Mara Corday (born Marilyn Joan Watts; January 3, 1930) is an American showgirl, model, actress, Playboy Playmate, and 1950s cult figure.

Early life
Corday was born in Santa Monica, California. Wanting a career in films, she came to Hollywood while still in her teens and found work as a showgirl at the Earl Carroll Theatre on Sunset Boulevard. Her physical beauty brought jobs as a photographer's model that led to a bit part as a showgirl in the 1951 film Two Tickets to Broadway.

Dancing
One of Corday's first professional jobs was as a dancer in the Earl Carroll Revue in Hollywood. Accompanied by her mother, Corday auditioned when she was 15 years old. During the 2½ years that she was in the show, she advanced "from showgirl to actress in the sketches". This was also when she adopted the stage name Mara Corday, because it made her seem more exotic. The name Mara came from a bongo player who called her Marita when Corday was working as an usher at the Mayan Theater; the name Corday was lifted from a bottle of perfume.

Film
Corday signed with Universal-International Pictures (UI) as a contract player, where she was given small roles in various B-movies and television series. In 1954, while on the set of Playgirl, she met actor and future husband Richard Long.

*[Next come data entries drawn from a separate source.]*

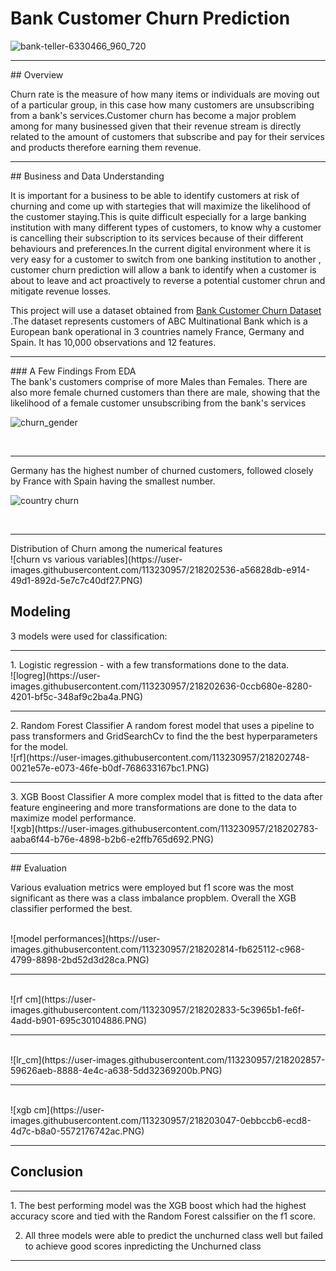 # Bank Customer Churn Prediction
![bank-teller-6330466_960_720](https://user-images.githubusercontent.com/113230957/218202121-fa8442c9-8d16-4611-a3fb-2cbf8fe71972.png)

<hr>
## Overview

Churn rate is the measure of how many items or individuals are moving out of a particular group, in this case how many customers are unsubscribing from a bank's services.Customer churn has become a major problem among for many businessed given that their revenue stream is directly related to the amount of customers that subscribe and pay for their services and products therefore earning them revenue. 
<hr>
## Business and Data Understanding

It is important for a business to be able to identify customers at risk of churning and come up with startegies that will maximize the likelihood of the customer staying.This is quite difficult especially for a large banking institution with many different types of customers, to know why a customer is cancelling their subscription to its services because of their different behaviours and preferences.In the current digital environment where it is very easy for a customer to switch from one banking institution to another , customer churn prediction will allow a bank to identify when a customer is about to leave and act proactively to reverse a potential customer chrun and mitigate revenue losses.

This project will use a dataset obtained from 
<a href = 'https://www.kaggle.com/datasets/gauravtopre/bank-customer-churn-dataset'> Bank Customer Churn Dataset </a>
.The dataset represents customers of ABC Multinational Bank which is a European bank operational in 3 countries namely France, Germany and Spain. It has 10,000 observations and 12 features.
<hr>
### A Few Findings From EDA
<br>
The bank's customers comprise of more Males than Females.
There are also more female churned customers than there are male, showing that the likelihood of a female customer unsubscribing from the bank's services

<br>

![churn_gender](https://user-images.githubusercontent.com/113230957/218202307-fd4a2f54-ee16-4b06-a378-63d37961e2b8.PNG)

<br>
<hr>
Germany has the highest number of churned customers, followed closely by France with Spain having the smallest number.

![country churn](https://user-images.githubusercontent.com/113230957/218202425-2a426bca-e03f-4648-a12b-70a10f71894f.PNG)

<br>

<hr>
Distribution of Churn among the numerical features

<br>
![churn vs various variables](https://user-images.githubusercontent.com/113230957/218202536-a56828db-e914-49d1-892d-5e7c7c40df27.PNG)


<br>

## Modeling
3 models were used for classification:

<hr>
1. Logistic regression - with a few transformations done to the data.

<br>
![logreg](https://user-images.githubusercontent.com/113230957/218202636-0ccb680e-8280-4201-bf5c-348af9c2ba4a.PNG)

<hr>
2. Random Forest Classifier
A random forest model that uses a pipeline to pass transformers and GridSearchCv to find the the best hyperparameters for the model.

<br>
![rf](https://user-images.githubusercontent.com/113230957/218202748-0021e57e-e073-46fe-b0df-768633167bc1.PNG)

<br>
<hr>
3. XGB Boost Classifier
A more complex model that is fitted to the data after feature engineering and more transformations are done to the data to maximize model performance.

<br>
![xgb](https://user-images.githubusercontent.com/113230957/218202783-aaba6f44-b76e-4898-b2b6-e2ffb765d692.PNG)

<br>
<hr>
## Evaluation

Various evaluation metrics were employed but f1 score was the most significant as there was a class imbalance propblem.
Overall the XGB classifier performed the best.

<br>
![model performances](https://user-images.githubusercontent.com/113230957/218202814-fb625112-c968-4799-8898-2bd52d3d28ca.PNG)

<hr>
<br>
![rf cm](https://user-images.githubusercontent.com/113230957/218202833-5c3965b1-fe6f-4add-b901-695c30104886.PNG)

<hr>
<br>
![lr_cm](https://user-images.githubusercontent.com/113230957/218202857-59626aeb-8888-4e4c-a638-5dd32369200b.PNG)

<hr>
<br>
![xgb cm](https://user-images.githubusercontent.com/113230957/218203047-0ebbccb6-ecd8-4d7c-b8a0-5572176742ac.PNG)

<hr>

## Conclusion
<hr>
1. The best performing model was the XGB boost which had the highest accuracy score and tied with the Random Forest calssifier on the f1 score.

2. All three models were able to predict the unchurned class well but failed to achieve good scores inpredicting the Unchurned class
<hr>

Her acting roles were small until 1955, when she was cast opposite John Agar and Leo G. Carroll in the successful science-fiction film Tarantula, which has Clint Eastwood in a very brief role as a jet fighter pilot. She had two other co-starring roles in the genre, The Black Scorpion and The Giant Claw (both 1957), as well as in a number of Western films, including Man Without a Star and Raw Edge. Film critic Leonard Maltin said Corday had "more acting ability than she was permitted to exhibit".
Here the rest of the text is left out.